In the table, the average oil production per well is 129 barrels/day. The numbers above suggest it is more like 62 barrels/day for the newer wells. Really scary stuff.
If you want to dig deeper into the role Wall Street plays in the shale bubble, I suggest you read energy banker Deborah Rogers at Energy Policy Forum. Here's is the executive summary, click the link to read the rest.
In 2011, shale mergers and acquisitions (M&A) accounted for $46.5 billion in deals and became one of the largest profit centers for some Wall Street investment banks. This anomaly bears scrutiny since shale wells were considerably underperforming in dollar terms during this time. Analysts and investment bankers, nevertheless, emerged as some of the most vocal proponents of shale exploitation. By ensuring that production continued at a frenzied pace, in spite of poor well performance (in dollar terms), a glut in the market for natural gas resulted and prices were driven to new lows. In 2011, U.S. demand for natural gas was exceeded by supply by a factor of four.

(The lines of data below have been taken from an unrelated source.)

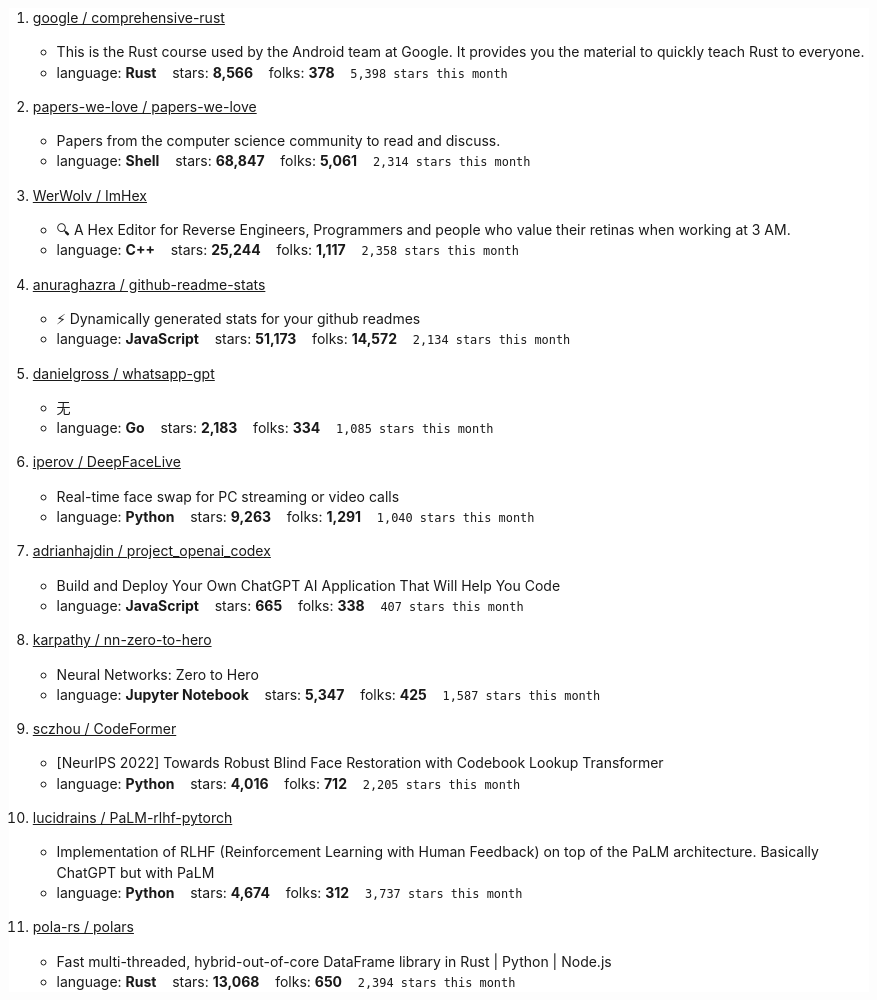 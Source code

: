 1. [google / comprehensive-rust](https://github.com/google/comprehensive-rust)
    - This is the Rust course used by the Android team at Google. It provides you the material to quickly teach Rust to everyone.
    - language: **Rust** &nbsp;&nbsp; stars: **8,566** &nbsp;&nbsp; folks: **378**  &nbsp;&nbsp; `5,398 stars this month`

1. [papers-we-love / papers-we-love](https://github.com/papers-we-love/papers-we-love)
    - Papers from the computer science community to read and discuss.
    - language: **Shell** &nbsp;&nbsp; stars: **68,847** &nbsp;&nbsp; folks: **5,061**  &nbsp;&nbsp; `2,314 stars this month`

1. [WerWolv / ImHex](https://github.com/WerWolv/ImHex)
    - 🔍 A Hex Editor for Reverse Engineers, Programmers and people who value their retinas when working at 3 AM.
    - language: **C++** &nbsp;&nbsp; stars: **25,244** &nbsp;&nbsp; folks: **1,117**  &nbsp;&nbsp; `2,358 stars this month`

1. [anuraghazra / github-readme-stats](https://github.com/anuraghazra/github-readme-stats)
    - ⚡ Dynamically generated stats for your github readmes
    - language: **JavaScript** &nbsp;&nbsp; stars: **51,173** &nbsp;&nbsp; folks: **14,572**  &nbsp;&nbsp; `2,134 stars this month`

1. [danielgross / whatsapp-gpt](https://github.com/danielgross/whatsapp-gpt)
    - 无
    - language: **Go** &nbsp;&nbsp; stars: **2,183** &nbsp;&nbsp; folks: **334**  &nbsp;&nbsp; `1,085 stars this month`

1. [iperov / DeepFaceLive](https://github.com/iperov/DeepFaceLive)
    - Real-time face swap for PC streaming or video calls
    - language: **Python** &nbsp;&nbsp; stars: **9,263** &nbsp;&nbsp; folks: **1,291**  &nbsp;&nbsp; `1,040 stars this month`

1. [adrianhajdin / project_openai_codex](https://github.com/adrianhajdin/project_openai_codex)
    - Build and Deploy Your Own ChatGPT AI Application That Will Help You Code
    - language: **JavaScript** &nbsp;&nbsp; stars: **665** &nbsp;&nbsp; folks: **338**  &nbsp;&nbsp; `407 stars this month`

1. [karpathy / nn-zero-to-hero](https://github.com/karpathy/nn-zero-to-hero)
    - Neural Networks: Zero to Hero
    - language: **Jupyter Notebook** &nbsp;&nbsp; stars: **5,347** &nbsp;&nbsp; folks: **425**  &nbsp;&nbsp; `1,587 stars this month`

1. [sczhou / CodeFormer](https://github.com/sczhou/CodeFormer)
    - [NeurIPS 2022] Towards Robust Blind Face Restoration with Codebook Lookup Transformer
    - language: **Python** &nbsp;&nbsp; stars: **4,016** &nbsp;&nbsp; folks: **712**  &nbsp;&nbsp; `2,205 stars this month`

1. [lucidrains / PaLM-rlhf-pytorch](https://github.com/lucidrains/PaLM-rlhf-pytorch)
    - Implementation of RLHF (Reinforcement Learning with Human Feedback) on top of the PaLM architecture. Basically ChatGPT but with PaLM
    - language: **Python** &nbsp;&nbsp; stars: **4,674** &nbsp;&nbsp; folks: **312**  &nbsp;&nbsp; `3,737 stars this month`

1. [pola-rs / polars](https://github.com/pola-rs/polars)
    - Fast multi-threaded, hybrid-out-of-core DataFrame library in Rust | Python | Node.js
    - language: **Rust** &nbsp;&nbsp; stars: **13,068** &nbsp;&nbsp; folks: **650**  &nbsp;&nbsp; `2,394 stars this month`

It is highly unlikely that market-savvy bankers did not recognize that by overproducing natural gas a glut would occur with a concomitant severe price decline. This price decline, however, opened the door for significant transactional deals worth billions of dollars and thereby secured further large fees for the investment banks involved. In fact, shales became one of the largest profit centers within these banks in their energy M&A portfolios since 2010.
The recent natural gas market glut was largely effected through overproduction of natural gas in order to meet financial analyst’s production targets and to provide cash flow to support operators’ imprudent leverage positions. As prices plunged, Wall Street began executing deals to spin assets of troubled shale companies off to larger players in the industry. Such deals deteriorated only months later, resulting in massive write-downs in shale assets.
In addition, the banks were instrumental in crafting convoluted financial products such as VPP's (volumetric production payments); and in spite of the obvious lack of sophisticated knowledge by many of these investors about the intricacies and risks of shale production, these products were subsequently sold to investors such as pension funds. Further, leases were bundled and flipped on unproved shale fields in much the same way as mortgage-backed securities had been bundled and sold on questionable underlying mortgage assets prior to the economic downturn of 2007.
So, can we stop talking about shale and move on to more serious topics? Have I sufficiently made the case that shale is a source of waste and nonsense, not of energy? Probably not, right? And it seems so simple, all these people should take one good hard long look at shale in Poland, and they'd understand.
“We have a supply of natural gas that can last America nearly 100 years, and my administration will take every possible action to safely develop this energy.”
President Barack Obama
President Barack Obama
It won't even last 10 years. Far too little recoverable carbon has been bought with far too much borrowed money.